═════ AVAILABLE RECORDS

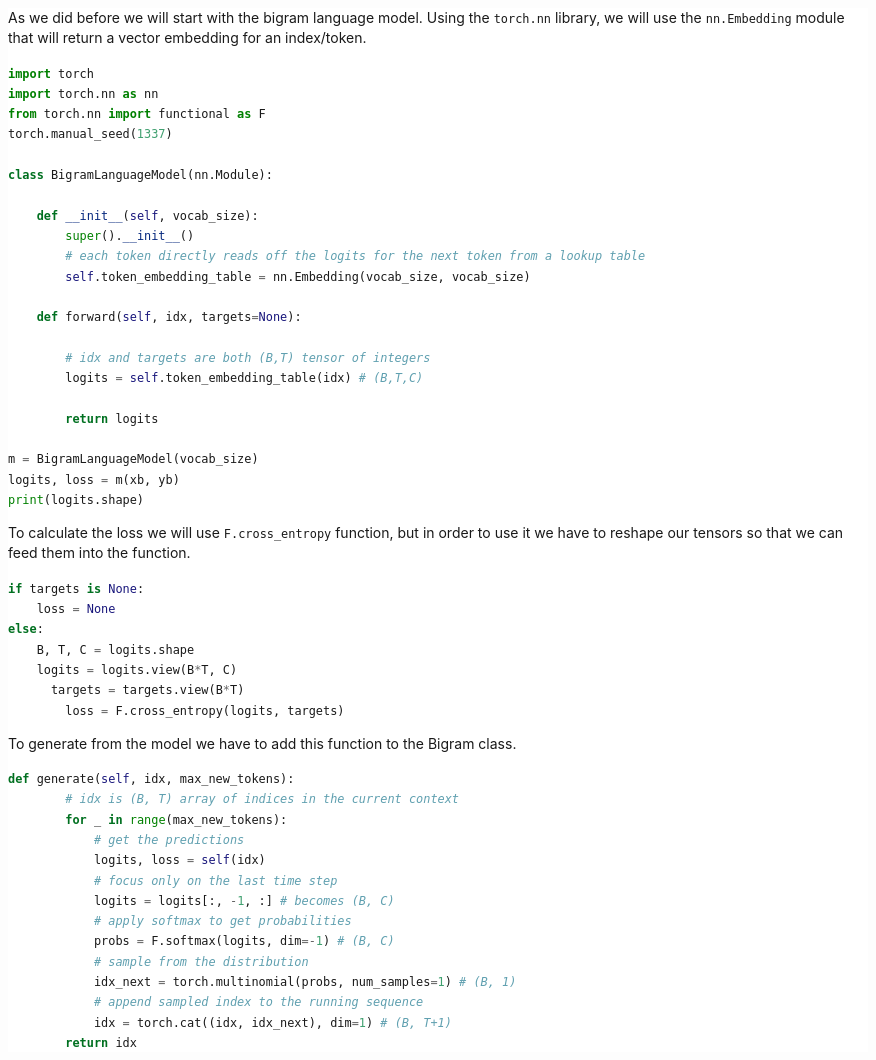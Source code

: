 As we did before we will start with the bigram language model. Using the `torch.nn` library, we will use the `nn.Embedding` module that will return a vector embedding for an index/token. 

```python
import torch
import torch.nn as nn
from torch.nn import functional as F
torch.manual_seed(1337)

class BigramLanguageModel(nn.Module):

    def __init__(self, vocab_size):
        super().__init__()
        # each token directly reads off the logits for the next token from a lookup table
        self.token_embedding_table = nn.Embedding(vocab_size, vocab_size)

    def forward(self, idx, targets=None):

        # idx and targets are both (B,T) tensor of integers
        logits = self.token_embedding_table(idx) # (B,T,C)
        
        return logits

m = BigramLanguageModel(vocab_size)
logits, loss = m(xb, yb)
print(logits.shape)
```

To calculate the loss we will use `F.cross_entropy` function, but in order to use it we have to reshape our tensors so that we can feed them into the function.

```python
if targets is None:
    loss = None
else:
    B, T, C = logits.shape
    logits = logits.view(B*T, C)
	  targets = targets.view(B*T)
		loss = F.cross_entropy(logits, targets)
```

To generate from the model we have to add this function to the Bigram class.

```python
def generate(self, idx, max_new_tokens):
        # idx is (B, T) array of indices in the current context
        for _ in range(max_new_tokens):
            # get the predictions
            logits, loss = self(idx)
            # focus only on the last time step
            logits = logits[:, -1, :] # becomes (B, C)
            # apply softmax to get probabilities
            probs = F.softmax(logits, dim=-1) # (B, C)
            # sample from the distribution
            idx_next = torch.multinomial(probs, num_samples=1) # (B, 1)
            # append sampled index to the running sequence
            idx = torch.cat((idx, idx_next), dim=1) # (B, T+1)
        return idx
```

══════════
═════ AVAILABLE RECORDS

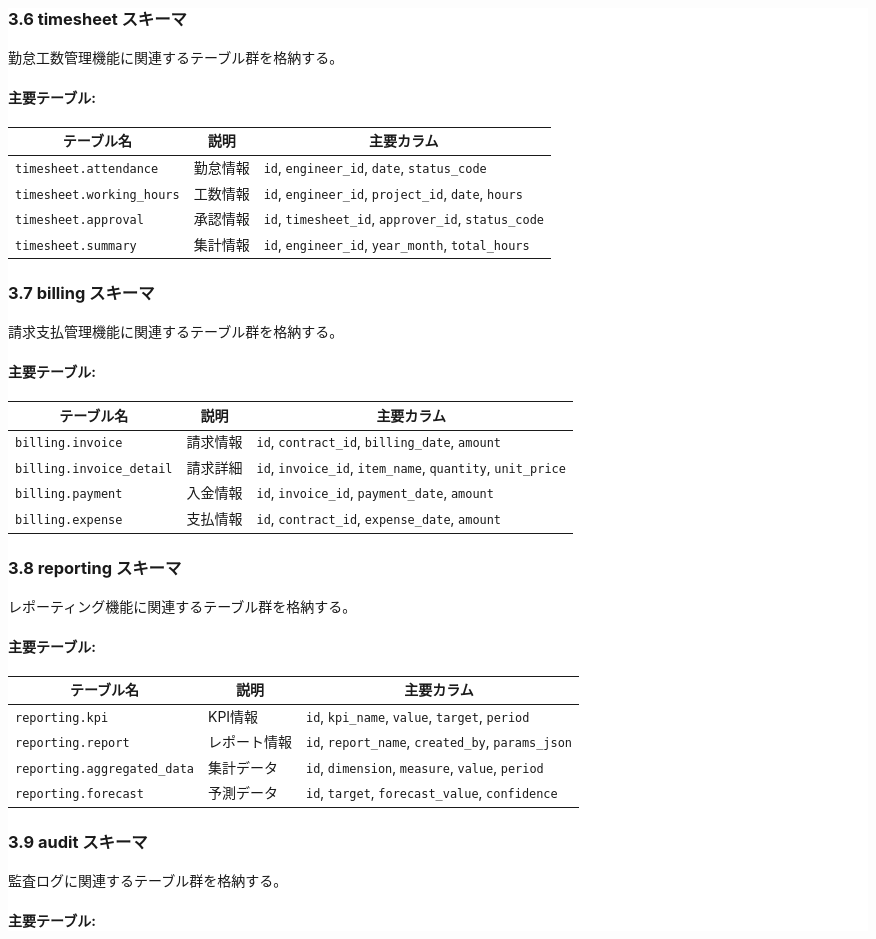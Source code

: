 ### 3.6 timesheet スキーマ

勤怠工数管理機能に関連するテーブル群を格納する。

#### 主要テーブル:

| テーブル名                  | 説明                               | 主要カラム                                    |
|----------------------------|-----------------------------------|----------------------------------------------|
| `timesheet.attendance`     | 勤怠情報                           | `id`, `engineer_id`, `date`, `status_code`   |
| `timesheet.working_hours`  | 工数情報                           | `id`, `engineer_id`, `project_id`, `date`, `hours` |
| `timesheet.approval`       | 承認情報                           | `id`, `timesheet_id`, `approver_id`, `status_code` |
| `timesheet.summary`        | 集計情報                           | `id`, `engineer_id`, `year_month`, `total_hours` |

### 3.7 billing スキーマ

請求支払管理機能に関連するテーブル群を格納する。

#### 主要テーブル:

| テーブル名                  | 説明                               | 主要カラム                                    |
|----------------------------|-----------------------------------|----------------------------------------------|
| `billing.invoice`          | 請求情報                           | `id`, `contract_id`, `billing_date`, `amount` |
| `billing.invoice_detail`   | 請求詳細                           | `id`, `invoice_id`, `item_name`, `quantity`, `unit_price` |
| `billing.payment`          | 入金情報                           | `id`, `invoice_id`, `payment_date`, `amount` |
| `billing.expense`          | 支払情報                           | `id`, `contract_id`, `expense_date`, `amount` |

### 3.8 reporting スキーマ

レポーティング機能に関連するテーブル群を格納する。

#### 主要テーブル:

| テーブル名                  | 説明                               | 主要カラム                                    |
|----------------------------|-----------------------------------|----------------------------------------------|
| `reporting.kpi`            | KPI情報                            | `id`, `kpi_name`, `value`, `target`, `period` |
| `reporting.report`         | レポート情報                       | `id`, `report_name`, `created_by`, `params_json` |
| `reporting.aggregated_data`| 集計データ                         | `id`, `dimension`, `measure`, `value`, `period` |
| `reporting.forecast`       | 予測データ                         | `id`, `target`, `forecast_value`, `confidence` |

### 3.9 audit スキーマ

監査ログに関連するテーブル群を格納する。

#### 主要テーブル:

══════════

In the records, which lines mention the word "timesheet"? Copy those lines.

SOLUTION BELOW:
: ### 3.6 timesheet スキーマ
| `timesheet.attendance`     | 勤怠情報                           | `id`, `engineer_id`, `date`, `status_code`   |
| `timesheet.working_hours`  | 工数情報                           | `id`, `engineer_id`, `project_id`, `date`, `hours` |
| `timesheet.approval`       | 承認情報                           | `id`, `timesheet_id`, `approver_id`, `status_code` |
| `timesheet.summary`        | 集計情報                           | `id`, `engineer_id`, `year_month`, `total_hours` |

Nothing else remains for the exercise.